All lines from the one with "using three js." to the end of the entries below must be written out exactly. Leave out any other line.

(Dataset entries Opens)

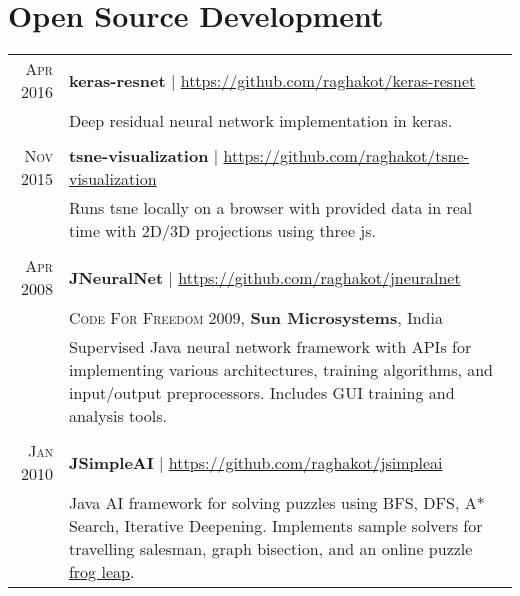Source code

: \documentclass[a4paper,11pt]{article}
\begin{document}
\section{Open Source Development}
\begin{longtable}{r|p{12.5cm}}
\textsc{Apr 2016} & \normalsize \textbf{keras-resnet} | \href{https://github.com/raghakot/keras-resnet}{https://github.com/raghakot/keras-resnet} \\
& \footnotesize{ \begin{minipage}[t]{12.5cm} Deep residual neural network implementation in keras.
 \end{minipage}}
  \\
 \multicolumn{2}{c}{}
 \\
\textsc{Nov 2015} & \normalsize \textbf{tsne-visualization} | \href{https://github.com/raghakot/tsne-visualization}{https://github.com/raghakot/tsne-visualization} \\
& \footnotesize{ \begin{minipage}[t]{12.5cm} Runs tsne locally on a browser with provided data in real time with 2D/3D projections using three js.
 \end{minipage}}
  \\
 \multicolumn{2}{c}{}
 \\
 \textsc{Apr 2008} & \textbf{JNeuralNet} | \href{https://github.com/raghakot/jneuralnet}{https://github.com/raghakot/jneuralnet} \\
 & \textsc{Code For Freedom 2009}, \small \textbf{Sun Microsystems}, India \\
 & \footnotesize{ \begin{minipage}[t]{12.5cm}
 Supervised Java neural network framework with APIs for implementing various architectures, training algorithms, and input/output preprocessors. Includes GUI training and analysis tools.
 \end{minipage}}
 \\
 \multicolumn{2}{c}{}
 \\
 \textsc{Jan 2010} & \normalsize \textbf{JSimpleAI} | \href{https://github.com/raghakot/jsimpleai}{https://github.com/raghakot/jsimpleai} \\
& \footnotesize{ \begin{minipage}[t]{12.5cm} Java AI framework for solving puzzles using BFS, DFS, A* Search, Iterative Deepening. Implements sample solvers for travelling salesman, graph bisection, and an online puzzle \href{http://www.justriddlesandmore.com/frogleap.html}{frog leap}.
 \end{minipage}}\\
\end{longtable}
\end{document}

(Dataset entries Closes)

Written answer |
& \footnotesize{ \begin{minipage}[t]{12.5cm} Runs tsne locally on a browser with provided data in real time with 2D/3D projections using three js.
 \end{minipage}}
  \\
 \multicolumn{2}{c}{}
 \\
 \textsc{Apr 2008} & \textbf{JNeuralNet} | \href{https://github.com/raghakot/jneuralnet}{https://github.com/raghakot/jneuralnet} \\
 & \textsc{Code For Freedom 2009}, \small \textbf{Sun Microsystems}, India \\
 & \footnotesize{ \begin{minipage}[t]{12.5cm}
 Supervised Java neural network framework with APIs for implementing various architectures, training algorithms, and input/output preprocessors. Includes GUI training and analysis tools.
 \end{minipage}}
 \\
 \multicolumn{2}{c}{}
 \\
 \textsc{Jan 2010} & \normalsize \textbf{JSimpleAI} | \href{https://github.com/raghakot/jsimpleai}{https://github.com/raghakot/jsimpleai} \\
& \footnotesize{ \begin{minipage}[t]{12.5cm} Java AI framework for solving puzzles using BFS, DFS, A* Search, Iterative Deepening. Implements sample solvers for travelling salesman, graph bisection, and an online puzzle \href{http://www.justriddlesandmore.com/frogleap.html}{frog leap}.
 \end{minipage}}\\
\end{longtable}
\end{document}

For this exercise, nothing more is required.